The British poet Simon Armitage has seen off an international field to be chosen as Oxford’s latest professor of poetry.
Speaking to the Guardian after the announcement, Armitage said he was “delighted and very excited and suitably daunted as well”.
“It’s been such a long process,” he said. “In the time it’s taken we’ve had a general election, Sepp Blatter has come and gone and come again, and we’ve nearly got a new leader of the Labour party.”
He said he would try to give students an insight into “what is occasionally quite a muddy world, and a muddy art form, remembering that the audience are primarily students, and not to see it as a platform for professorial grandstanding”.
“For me, it’s a chance to say something a little bit more contemporary,” he said. “Often it’s been professors talking about previous generations. I feel as if I’d like to bring thing up to date. To look at poetry today, in dialogue with the poetry of the past.”

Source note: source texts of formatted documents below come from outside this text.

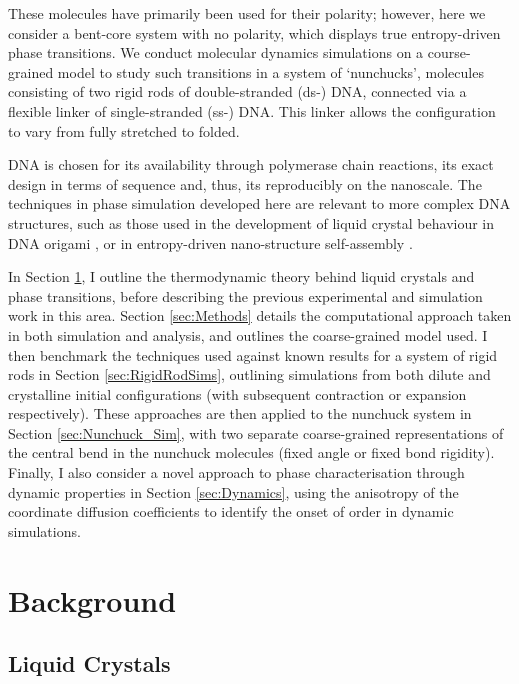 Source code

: \documentclass[11pt, a4paper]{article} %
\begin{document}
These molecules have primarily been used for their polarity; however, here we consider a bent-core system with no polarity, which displays true entropy-driven phase transitions. We conduct molecular dynamics simulations on a course-grained model to study such transitions in a system of ‘nunchucks’, molecules consisting of two rigid rods of double-stranded (ds-) DNA, connected via a flexible linker of single-stranded (ss-) DNA. This linker allows the configuration to vary from fully stretched to folded. 

DNA is chosen for its availability through polymerase chain reactions, its exact design in terms of sequence and, thus, its reproducibly on the nanoscale. The techniques in phase simulation developed here are relevant to more complex DNA structures, such as those used in the development of liquid crystal behaviour in DNA origami \cite{Cha2015,Wang2018}, or in entropy-driven nano-structure self-assembly \cite{Barry2010, Lin2000}.

In Section \ref{sec:Background}, I outline the thermodynamic theory behind liquid crystals and phase transitions, before describing the previous experimental and simulation work in this area. Section \ref{sec:Methods} details the computational approach taken in both simulation and analysis, and outlines the coarse-grained model used. I then benchmark the techniques used against known results for a system of rigid rods in Section \ref{sec:RigidRodSims}, outlining simulations from both dilute and crystalline initial configurations (with subsequent contraction or expansion respectively). These approaches are then applied to the nunchuck system in Section \ref{sec:Nunchuck_Sim}, with two separate coarse-grained representations of the central bend in the nunchuck molecules (fixed angle or fixed bond rigidity). Finally, I also consider a novel approach to phase characterisation through dynamic properties in Section \ref{sec:Dynamics}, using the anisotropy of the coordinate diffusion coefficients to identify the onset of order in dynamic simulations.


\section{Background} \label{sec:Background}
\subsection{Liquid Crystals}
\end{document}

The award-winning author of more than 12 collections of poetry, Armitage has been hailed by fellow poet Sean O’Brien as “the first poet of serious artistic intent since Philip Larkin to have achieved popularity”. Combining linguistic inventiveness, streetwise flair and contemporary subjects, he has reached an audience far beyond the literary ghetto with poems, novels, translations of medieval verse and scripts for radio and television.
The poet laureate, Carol Ann Duffy, welcomed the announcement, calling Armitage “a fine, vocational poet and a brilliant communicator for the modern age who never forgets the roots and ancestry of poetry”.